Based on four questions of GINA asthma control, asthma was well controlled in only 74 (12.3%; 95% CI 9.7–15.0%), partly controlled in 179 (29.8%; 95% CI 26.2–33.5%) and uncontrolled in 347 (57.8%; 95% CI 53.9–61.8%) patients. When comparing three cities using 2*3 χ2 test, we found significant difference between them (p = 0.02) (Fig. 1). There were fewer patients with controlled asthma in Shymkent and more such patients in Astana. Similarly, the prevalence of uncontrolled asthma was the greatest in Shymkent (64.4%; 95% CI 57.4–71.5%), compared to Almaty (56.7%; 95% CI 51.3–62.1%) or Astana (49.0%; 95% CI 39.3–58.7%).

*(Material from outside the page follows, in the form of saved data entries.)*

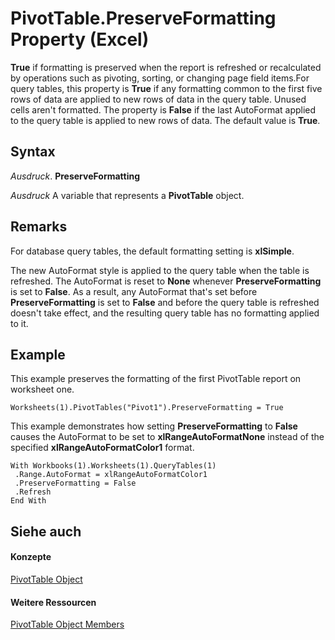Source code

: 
# PivotTable.PreserveFormatting Property (Excel)

 **True** if formatting is preserved when the report is refreshed or recalculated by operations such as pivoting, sorting, or changing page field items.For query tables, this property is **True** if any formatting common to the first five rows of data are applied to new rows of data in the query table. Unused cells aren't formatted. The property is **False** if the last AutoFormat applied to the query table is applied to new rows of data. The default value is **True**.


## Syntax

 _Ausdruck_. **PreserveFormatting**

 _Ausdruck_ A variable that represents a **PivotTable** object.


## Remarks

For database query tables, the default formatting setting is  **xlSimple**.

The new AutoFormat style is applied to the query table when the table is refreshed. The AutoFormat is reset to  **None** whenever **PreserveFormatting** is set to **False**. As a result, any AutoFormat that's set before **PreserveFormatting** is set to **False** and before the query table is refreshed doesn't take effect, and the resulting query table has no formatting applied to it.


## Example

This example preserves the formatting of the first PivotTable report on worksheet one.


```
Worksheets(1).PivotTables("Pivot1").PreserveFormatting = True
```

This example demonstrates how setting  **PreserveFormatting** to **False** causes the AutoFormat to be set to **xlRangeAutoFormatNone** instead of the specified **xlRangeAutoFormatColor1** format.




```
With Workbooks(1).Worksheets(1).QueryTables(1) 
 .Range.AutoFormat = xlRangeAutoFormatColor1 
 .PreserveFormatting = False 
 .Refresh 
End With
```


## Siehe auch


#### Konzepte


[PivotTable Object](a9c1d4a0-78a9-f9a6-6daf-91cb63e45842.md)
#### Weitere Ressourcen


[PivotTable Object Members](http://msdn.microsoft.com/library/8e8d1692-cf32-63c6-a1f6-54ddcc2a4964%28Office.15%29.aspx)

Men did not differ from women in the fraction of patients with uncontrolled asthma, 56 and 58%, respectively (p = 0.63). In a bivariate analysis, uncontrolled asthma was associated with greater BMI (Mann–Whitney p = 0.03), pets at home (64% in those with pets and 55% in those without, χ2 p = 0.03) and comorbid COPD (65% vs. 53% in those with no ever-COPD, χ2 p < 0.01). The remaining predictors, such as age (Mann–Whitney p = 0.14), years of asthma (Mann–Whitney p = 0.05), daily smoking (χ2 p = 0.44), exposure to SHS (χ2 p = 0.96), comorbid allergic rhinitis (χ2 p = 0.92) were not associated with uncontrolled asthma.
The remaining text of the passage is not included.